Dinner at Acropolis Cuisine, for my first time in years. I forget it's there. The place is almost invisible, in a small, old strip mall on Veterans Boulevard, swallowed up by many bigger, more glittering restaurants. And there's not enough parking on front (there's more around back, but you don't know that if you've never been).
The food at Acropolis has always been terrific, and the prices are so low that I don't see how anyone with even a slightly avid appetite could resist it. Enough other people have made this discovery to keep the place happily busy. The menu is predominantly Greek, but Greek food is a tough sell. So they flesh it out with Italian dishes and pizza. I never tried that part of the menu until tonight. The motherly waitress said I would like the heaping platter (is there any other size?) of angel hair pasta with red sauce and eggplant Parmigiana.

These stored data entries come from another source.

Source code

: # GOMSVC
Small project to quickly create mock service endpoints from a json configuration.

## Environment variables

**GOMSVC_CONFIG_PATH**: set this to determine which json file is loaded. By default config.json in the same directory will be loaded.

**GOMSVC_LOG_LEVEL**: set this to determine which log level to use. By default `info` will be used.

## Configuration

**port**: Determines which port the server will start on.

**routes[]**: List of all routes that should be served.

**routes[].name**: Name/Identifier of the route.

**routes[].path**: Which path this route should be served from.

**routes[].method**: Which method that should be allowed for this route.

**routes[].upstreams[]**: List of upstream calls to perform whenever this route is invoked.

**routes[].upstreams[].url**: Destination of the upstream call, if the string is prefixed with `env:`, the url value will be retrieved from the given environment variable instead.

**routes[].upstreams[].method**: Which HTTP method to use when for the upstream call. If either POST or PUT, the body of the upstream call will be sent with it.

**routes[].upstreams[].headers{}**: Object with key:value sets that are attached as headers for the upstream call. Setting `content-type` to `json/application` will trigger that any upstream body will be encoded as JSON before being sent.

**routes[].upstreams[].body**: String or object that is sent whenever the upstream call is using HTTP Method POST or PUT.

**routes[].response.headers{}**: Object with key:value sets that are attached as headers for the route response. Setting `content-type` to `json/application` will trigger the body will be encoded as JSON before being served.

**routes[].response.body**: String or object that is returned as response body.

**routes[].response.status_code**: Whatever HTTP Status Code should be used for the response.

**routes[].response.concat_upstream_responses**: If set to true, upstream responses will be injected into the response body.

And I did. I couldn't conjure up a memory of one I enjoyed more.
The eggplant parm was the entree in one of several four-course dinners Acropolis offers nightly. You start with either the soup of the day or the avgolemono soup. Egg and lemon soup, as classic a Greek dish as I can imagine, here served with a very generous admixture of chicken. Again, I tried to remember one as good as this. Maybe the Royal Oak equaled it, but that was back in the 1970s, and I can't trust my memory to make a fair comparison. I think I might have to get this soup every time I come in from now on.
I finished up with an excellent bread pudding, with pecans both in the pudding and the sauce, and a nice flavor of cinnamon or nutmeg. Came with the dinner!
Acropolis Cuisine. Metairie: 3841 Veterans Blvd. 504-888-9046. Greek. Pizza. Pasta.